As of 2026-05-15

As of 2026-05-15

Most LLM comparisons you read online either repeat published benchmarks (which leak) or vibe-rank models with no method. Neither is what a working reader needs. This page is the public methodology for every dated head-to-head on this site.

What we test

Each comparison is task-shaped: a small, named scenario with a fixed input distribution. Examples:

  • Code-review battery (12 prompts). Real diffs from open-source repos with a planted bug each. We score how many bugs each model finds and how many spurious comments it adds.
  • Summarization battery (10 prompts). News articles + technical write-ups + meeting transcripts. Rubric: faithfulness, key-point coverage, length adherence, hallucination count.
  • Long-context retrieval (8 prompts). Needle-in-a-haystack at 16k, 64k, 128k, 200k tokens. Measure success vs. fabricated answers.
  • Hard-reasoning battery (15 prompts). Problems with traceable answers (logic puzzles, arithmetic chains, planning). Measure correctness, not chain-of-thought style.
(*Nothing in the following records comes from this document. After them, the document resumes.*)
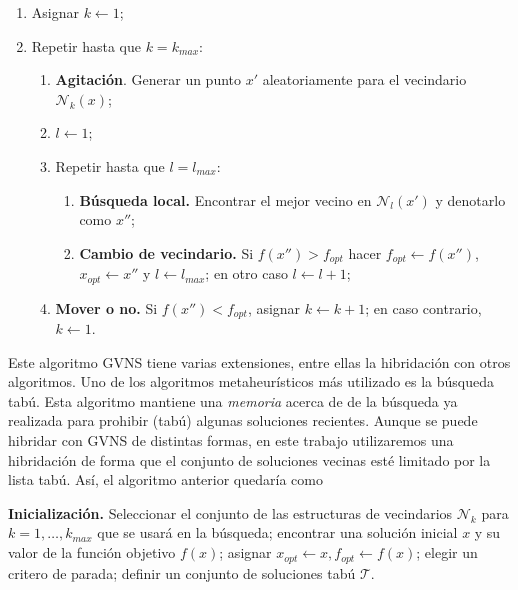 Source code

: \documentclass[
]{article}
\providecommand{\tightlist}{%
  \setlength{\itemsep}{0pt}\setlength{\parskip}{0pt}}
\begin{document}
\begin{enumerate}
\def\labelenumi{(\arabic{enumi})}
\tightlist
\item
  Asignar \(k\leftarrow 1\);
\item
  Repetir hasta que \(k=k_{max}\):

  \begin{enumerate}
  \def\labelenumii{(\alph{enumii})}
  \tightlist
  \item
    \textbf{Agitación}. Generar un punto \(x'\) aleatoriamente para el
    vecindario \(\mathcal{N}_k(x)\);
  \item
    \(l\leftarrow 1\);
  \item
    Repetir hasta que \(l=l_{max}\):

    \begin{enumerate}
    \def\labelenumiii{(\roman{enumiii})}
    \tightlist
    \item
      \textbf{Búsqueda local.} Encontrar el mejor vecino en
      \(\mathcal{N}_l(x')\) y denotarlo como \(x''\);
    \item
      \textbf{Cambio de vecindario.} Si \(f(x'') > f_{opt}\) hacer
      \(f_{opt}\leftarrow f(x'')\), \(x_{opt}\leftarrow x''\) y
      \(l\leftarrow l_{max}\); en otro caso \(l\leftarrow l + 1\);
    \end{enumerate}
  \item
    \textbf{Mover o no.} Si \(f(x'') < f_{opt}\), asignar
    \(k \leftarrow k + 1\); en caso contrario, \(k\leftarrow 1\).
  \end{enumerate}
\end{enumerate}

Este algoritmo GVNS tiene varias extensiones, entre ellas la hibridación
con otros algoritmos. Uno de los algoritmos metaheurísticos más
utilizado es la búsqueda tabú. Esta algoritmo mantiene una
\emph{memoria} acerca de de la búsqueda ya realizada para prohibir
(tabú) algunas soluciones recientes. Aunque se puede hibridar con GVNS
de distintas formas, en este trabajo utilizaremos una hibridación de
forma que el conjunto de soluciones vecinas esté limitado por la lista
tabú. Así, el algoritmo anterior quedaría como

\textbf{Inicialización.} Seleccionar el conjunto de las estructuras de
vecindarios \(\mathcal{N}_k\) para \(k=1,\ldots, k_{max}\) que se usará
en la búsqueda; encontrar una solución inicial \(x\) y su valor de la
función objetivo \(f(x)\); asignar
\(x_{opt}\leftarrow x, f_{opt}\leftarrow f(x)\); elegir un critero de
parada; definir un conjunto de soluciones tabú \(\mathcal{T}\).
\end{document}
Each battery lives in source control; the prompts are reproducible.

Fixed parameters

For every model in every test:

  • Temperature: 0 unless the task explicitly tests sampling behavior.
  • Top-p: 1.
  • Random seed: fixed where the API exposes it (most do for local models, some for hosted).
  • Max tokens: identical for the task; disclosed.
  • System prompt: identical for the task; disclosed.
  • Few-shot examples: identical or none; disclosed.
  • Model version: pinned to a specific snapshot or build date. No "auto-route" endpoints.

If any of those vary, the test is invalid.
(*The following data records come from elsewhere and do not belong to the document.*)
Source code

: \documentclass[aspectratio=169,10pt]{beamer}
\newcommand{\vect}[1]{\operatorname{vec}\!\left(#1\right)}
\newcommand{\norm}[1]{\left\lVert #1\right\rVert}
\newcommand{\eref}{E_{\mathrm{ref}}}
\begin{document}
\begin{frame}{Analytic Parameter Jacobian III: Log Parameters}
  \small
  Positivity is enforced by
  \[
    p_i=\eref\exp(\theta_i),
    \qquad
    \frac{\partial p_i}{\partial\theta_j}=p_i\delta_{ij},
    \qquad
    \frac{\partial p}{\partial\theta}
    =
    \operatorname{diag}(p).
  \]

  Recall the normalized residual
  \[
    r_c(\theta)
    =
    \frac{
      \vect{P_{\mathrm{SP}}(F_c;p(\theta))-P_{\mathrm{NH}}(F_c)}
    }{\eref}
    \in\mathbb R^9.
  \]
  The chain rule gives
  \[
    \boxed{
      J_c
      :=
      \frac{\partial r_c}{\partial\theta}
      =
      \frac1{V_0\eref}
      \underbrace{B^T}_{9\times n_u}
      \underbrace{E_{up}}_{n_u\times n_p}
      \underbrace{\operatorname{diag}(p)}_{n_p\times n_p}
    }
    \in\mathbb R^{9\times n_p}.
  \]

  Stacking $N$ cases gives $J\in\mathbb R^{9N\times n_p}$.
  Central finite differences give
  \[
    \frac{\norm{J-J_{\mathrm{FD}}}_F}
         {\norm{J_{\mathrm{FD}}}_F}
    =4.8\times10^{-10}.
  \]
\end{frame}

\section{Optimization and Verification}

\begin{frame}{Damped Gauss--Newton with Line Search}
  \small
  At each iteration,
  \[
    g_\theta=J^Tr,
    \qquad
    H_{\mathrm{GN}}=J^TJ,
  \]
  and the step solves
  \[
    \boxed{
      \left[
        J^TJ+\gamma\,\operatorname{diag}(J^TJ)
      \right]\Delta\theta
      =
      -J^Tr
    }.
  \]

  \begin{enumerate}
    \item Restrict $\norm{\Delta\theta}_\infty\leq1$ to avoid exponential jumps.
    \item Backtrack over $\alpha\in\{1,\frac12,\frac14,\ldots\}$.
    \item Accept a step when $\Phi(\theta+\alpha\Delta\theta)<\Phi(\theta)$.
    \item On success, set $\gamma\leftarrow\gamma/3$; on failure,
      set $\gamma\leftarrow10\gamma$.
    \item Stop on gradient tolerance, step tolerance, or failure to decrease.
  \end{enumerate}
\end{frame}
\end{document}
Rubric for open-ended tasks

For writing and analysis tasks where there is no right answer, we score against a four-point rubric:

  1. Faithfulness. Does the output actually match the source / prompt? Count hallucinations, not vibes.
  2. Structure. Does the output follow the requested shape? (Length, format, label discipline.)
  3. Voice. Does it read like what was asked for, or does it read like "AI"?
  4. Hard errors. Count of objectively wrong factual claims.

Each output gets numbered. Raw outputs are linked. You are free to disagree with our scoring — the data is public.

What we report

Every comparison post includes:

  • Models tested, with version pins.
  • Date of the run.
  • Task batteries and prompts, linked.
  • Per-task scores, with the rubric where applicable.
  • A short editorial verdict, marked as opinion.
  • Caveats — what we did not test, what surprised us, where we doubt our own scoring.
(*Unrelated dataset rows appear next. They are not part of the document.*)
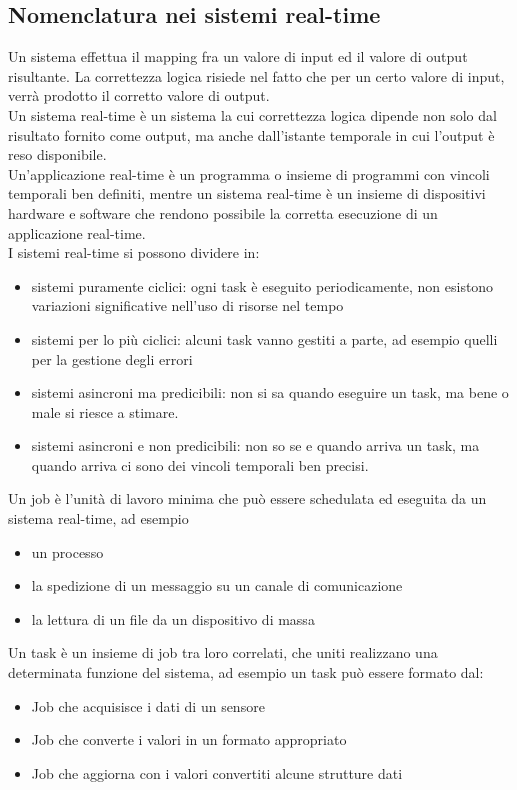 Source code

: \documentclass[12pt, oneside]{extbook}
\begin{document}
\subsection{Nomenclatura nei sistemi real-time}
Un sistema effettua il mapping fra un valore di input ed il valore di output risultante. La correttezza logica risiede nel fatto che per un certo valore di input, verrà prodotto il corretto valore di output.\\ Un sistema real-time è un sistema la cui correttezza logica dipende non solo dal risultato fornito come output, ma anche dall'istante temporale in cui l'output è reso disponibile.\\ Un'applicazione real-time è un programma o insieme di programmi con vincoli temporali ben definiti, mentre un sistema real-time è un insieme di dispositivi hardware e software che rendono possibile la corretta esecuzione di un applicazione real-time.\\ I sistemi real-time si possono dividere in:
\begin{itemize}
\item sistemi puramente ciclici: ogni task è eseguito periodicamente, non esistono variazioni significative nell'uso di risorse nel tempo
\item sistemi per lo più ciclici: alcuni task vanno gestiti a parte, ad esempio quelli per la gestione degli errori
\item sistemi asincroni ma predicibili: non si sa quando eseguire un task, ma bene o male si riesce a stimare.
\item sistemi asincroni e non predicibili: non so se e quando arriva un task, ma quando arriva ci sono dei vincoli temporali ben precisi.
\end{itemize}
Un job è l'unità di lavoro minima che può essere schedulata ed eseguita da un sistema real-time, ad esempio 
\begin{itemize}
\item un processo
\item la spedizione di un messaggio su un canale di comunicazione
\item la lettura di un file da un dispositivo di massa 
\end{itemize}
Un task è un insieme di job tra loro correlati, che uniti realizzano una determinata funzione del sistema, ad esempio un task può essere formato dal:
\begin{itemize}
\item Job che acquisisce i dati di un sensore
\item Job che converte i valori in un formato appropriato
\item Job che aggiorna con i valori convertiti alcune strutture dati
\end{itemize}
\end{document}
If the verdict and the numbers disagree, we say so.

What we do not do

  • No leaderboards across all tasks. Aggregate scores hide what matters. Each task has its own table.
  • No "best model" headlines. "Best for what" is the question; the headline reflects the task.
  • No undated snapshots. Every benchmark article carries an "as of" line. Old snapshots stay live; they are not silently updated.
  • No paid placement. Nothing in our methodology gives any model a structural advantage. If a vendor sent us hardware, we would say so.

Why this approach beats vibes

Vibe-ranking models is fun and worthless. Standardized benchmarks are rigorous and misleading. The middle path — small disclosed task batteries with fixed parameters and a visible rubric — is what actual engineers do when they are picking a model for a project. We just write it down.